------ MATERIAL FOR THIS TASK ------

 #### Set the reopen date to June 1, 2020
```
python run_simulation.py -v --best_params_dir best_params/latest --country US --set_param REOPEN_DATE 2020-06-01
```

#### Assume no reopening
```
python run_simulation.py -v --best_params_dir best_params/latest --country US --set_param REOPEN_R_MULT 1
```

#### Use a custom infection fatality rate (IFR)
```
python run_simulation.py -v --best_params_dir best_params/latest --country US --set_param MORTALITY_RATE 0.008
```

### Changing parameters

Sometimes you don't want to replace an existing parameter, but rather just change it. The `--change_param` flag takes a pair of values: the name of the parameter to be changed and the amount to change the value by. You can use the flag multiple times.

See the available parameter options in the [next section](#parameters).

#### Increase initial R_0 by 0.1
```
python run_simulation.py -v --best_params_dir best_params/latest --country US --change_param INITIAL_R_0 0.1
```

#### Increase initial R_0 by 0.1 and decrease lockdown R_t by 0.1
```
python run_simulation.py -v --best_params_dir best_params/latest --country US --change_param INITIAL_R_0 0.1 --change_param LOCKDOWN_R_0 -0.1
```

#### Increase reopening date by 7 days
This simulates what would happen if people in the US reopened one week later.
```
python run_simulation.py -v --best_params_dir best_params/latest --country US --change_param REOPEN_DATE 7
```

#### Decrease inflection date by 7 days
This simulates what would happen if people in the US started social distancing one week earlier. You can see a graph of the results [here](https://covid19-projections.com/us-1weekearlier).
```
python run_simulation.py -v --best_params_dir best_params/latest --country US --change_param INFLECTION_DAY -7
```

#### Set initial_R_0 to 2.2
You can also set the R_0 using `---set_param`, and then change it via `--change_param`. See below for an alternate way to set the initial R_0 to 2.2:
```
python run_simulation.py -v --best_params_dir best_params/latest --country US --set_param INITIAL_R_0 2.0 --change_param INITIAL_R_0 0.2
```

------
------ MATERIAL FOR THIS TASK ------

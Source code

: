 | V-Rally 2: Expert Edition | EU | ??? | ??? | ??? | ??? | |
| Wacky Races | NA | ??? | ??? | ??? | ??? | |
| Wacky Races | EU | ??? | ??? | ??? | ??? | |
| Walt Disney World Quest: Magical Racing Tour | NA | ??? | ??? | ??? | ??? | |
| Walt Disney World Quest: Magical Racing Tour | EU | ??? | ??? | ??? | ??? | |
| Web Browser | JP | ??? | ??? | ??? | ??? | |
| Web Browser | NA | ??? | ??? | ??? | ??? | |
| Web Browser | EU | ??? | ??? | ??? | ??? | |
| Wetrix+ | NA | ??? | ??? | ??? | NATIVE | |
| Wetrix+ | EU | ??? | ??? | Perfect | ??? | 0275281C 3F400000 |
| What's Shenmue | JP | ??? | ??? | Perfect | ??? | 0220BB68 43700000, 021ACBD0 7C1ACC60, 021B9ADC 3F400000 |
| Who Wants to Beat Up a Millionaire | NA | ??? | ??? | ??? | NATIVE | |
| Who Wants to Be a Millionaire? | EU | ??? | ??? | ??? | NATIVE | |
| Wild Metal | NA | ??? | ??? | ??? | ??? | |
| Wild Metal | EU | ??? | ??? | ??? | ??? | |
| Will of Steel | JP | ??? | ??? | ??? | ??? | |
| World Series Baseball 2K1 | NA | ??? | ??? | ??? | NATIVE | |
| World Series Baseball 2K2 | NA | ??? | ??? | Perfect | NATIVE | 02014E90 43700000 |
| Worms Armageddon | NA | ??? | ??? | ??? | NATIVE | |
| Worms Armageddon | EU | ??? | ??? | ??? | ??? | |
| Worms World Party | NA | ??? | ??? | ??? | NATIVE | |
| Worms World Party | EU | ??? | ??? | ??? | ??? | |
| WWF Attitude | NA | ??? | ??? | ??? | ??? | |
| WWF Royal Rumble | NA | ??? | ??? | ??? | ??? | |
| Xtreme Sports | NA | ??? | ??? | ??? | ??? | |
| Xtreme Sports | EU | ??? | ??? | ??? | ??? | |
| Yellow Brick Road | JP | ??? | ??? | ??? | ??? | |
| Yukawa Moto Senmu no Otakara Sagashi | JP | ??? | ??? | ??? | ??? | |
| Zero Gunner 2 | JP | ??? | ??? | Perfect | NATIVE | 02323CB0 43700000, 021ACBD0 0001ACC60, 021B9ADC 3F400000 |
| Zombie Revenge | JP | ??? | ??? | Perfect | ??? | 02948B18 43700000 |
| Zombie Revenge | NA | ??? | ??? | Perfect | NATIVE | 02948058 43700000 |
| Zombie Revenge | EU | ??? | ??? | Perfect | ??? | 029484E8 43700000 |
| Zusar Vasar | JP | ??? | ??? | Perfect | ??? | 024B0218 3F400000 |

------

**WHAT THIS TASK INVOLVES:** Tell how many lines of the listing include the word "Wants", replying with nothing but the number.

**TASK RESULT:** 2